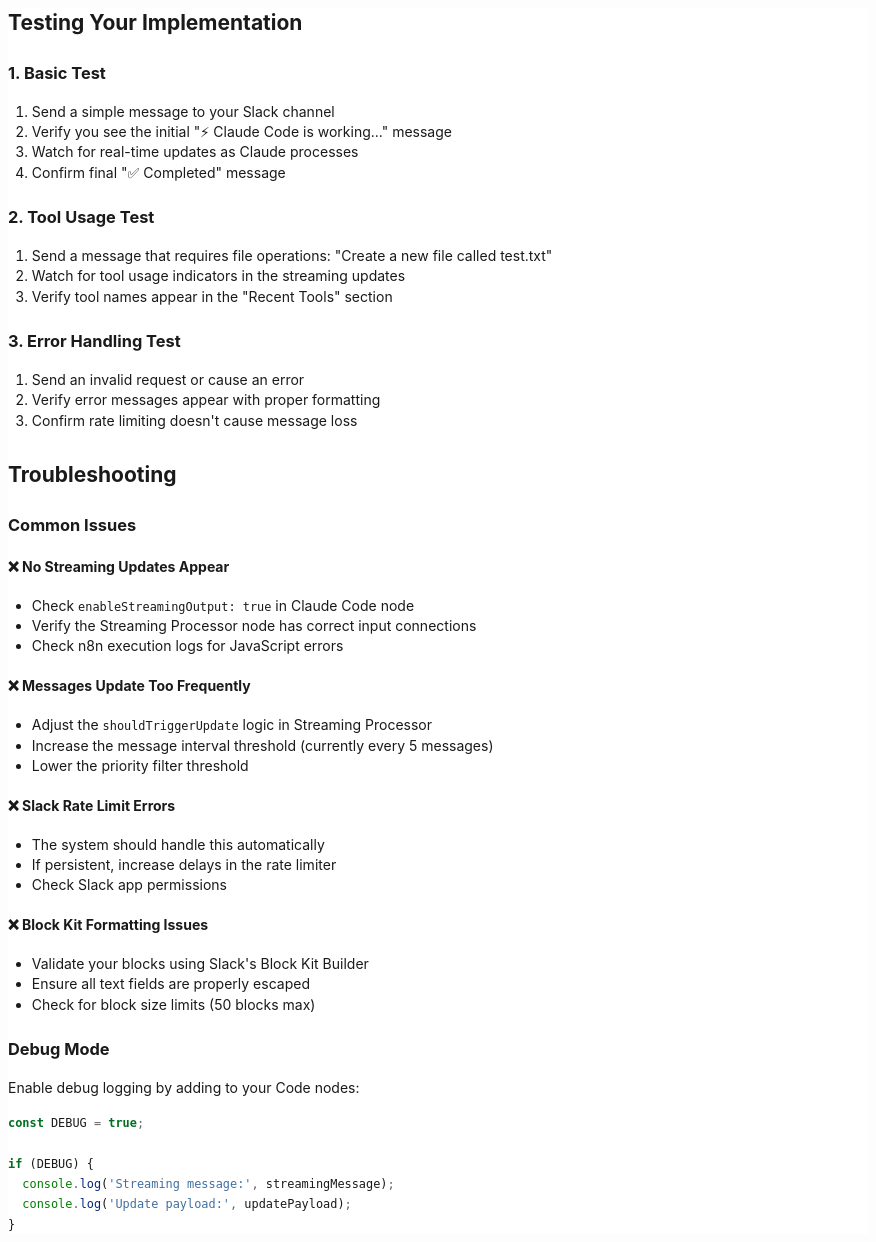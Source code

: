 ## Testing Your Implementation

### 1. **Basic Test**
1. Send a simple message to your Slack channel
2. Verify you see the initial "⚡ Claude Code is working..." message
3. Watch for real-time updates as Claude processes
4. Confirm final "✅ Completed" message

### 2. **Tool Usage Test**
1. Send a message that requires file operations: "Create a new file called test.txt"
2. Watch for tool usage indicators in the streaming updates
3. Verify tool names appear in the "Recent Tools" section

### 3. **Error Handling Test**
1. Send an invalid request or cause an error
2. Verify error messages appear with proper formatting
3. Confirm rate limiting doesn't cause message loss

## Troubleshooting

### Common Issues

#### ❌ **No Streaming Updates Appear**
- Check `enableStreamingOutput: true` in Claude Code node
- Verify the Streaming Processor node has correct input connections
- Check n8n execution logs for JavaScript errors

#### ❌ **Messages Update Too Frequently**
- Adjust the `shouldTriggerUpdate` logic in Streaming Processor
- Increase the message interval threshold (currently every 5 messages)
- Lower the priority filter threshold

#### ❌ **Slack Rate Limit Errors**
- The system should handle this automatically
- If persistent, increase delays in the rate limiter
- Check Slack app permissions

#### ❌ **Block Kit Formatting Issues**
- Validate your blocks using Slack's Block Kit Builder
- Ensure all text fields are properly escaped
- Check for block size limits (50 blocks max)

### Debug Mode

Enable debug logging by adding to your Code nodes:
```javascript
const DEBUG = true;

if (DEBUG) {
  console.log('Streaming message:', streamingMessage);
  console.log('Update payload:', updatePayload);
}
```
=-=-=
WHAT YOU WILL DO →
The entries above need to be transcribed exactly, with the images left out.

ANSWER TO THIS EXERCISE →
Source code

: ## Testing Your Implementation

### 1. **Basic Test**
1. Send a simple message to your Slack channel
2. Verify you see the initial "⚡ Claude Code is working..." message
3. Watch for real-time updates as Claude processes
4. Confirm final "✅ Completed" message

### 2. **Tool Usage Test**
1. Send a message that requires file operations: "Create a new file called test.txt"
2. Watch for tool usage indicators in the streaming updates
3. Verify tool names appear in the "Recent Tools" section

### 3. **Error Handling Test**
1. Send an invalid request or cause an error
2. Verify error messages appear with proper formatting
3. Confirm rate limiting doesn't cause message loss

## Troubleshooting

### Common Issues

#### ❌ **No Streaming Updates Appear**
- Check `enableStreamingOutput: true` in Claude Code node
- Verify the Streaming Processor node has correct input connections
- Check n8n execution logs for JavaScript errors

#### ❌ **Messages Update Too Frequently**
- Adjust the `shouldTriggerUpdate` logic in Streaming Processor
- Increase the message interval threshold (currently every 5 messages)
- Lower the priority filter threshold

#### ❌ **Slack Rate Limit Errors**
- The system should handle this automatically
- If persistent, increase delays in the rate limiter
- Check Slack app permissions

#### ❌ **Block Kit Formatting Issues**
- Validate your blocks using Slack's Block Kit Builder
- Ensure all text fields are properly escaped
- Check for block size limits (50 blocks max)

### Debug Mode

Enable debug logging by adding to your Code nodes:
```javascript
const DEBUG = true;

if (DEBUG) {
  console.log('Streaming message:', streamingMessage);
  console.log('Update payload:', updatePayload);
}
```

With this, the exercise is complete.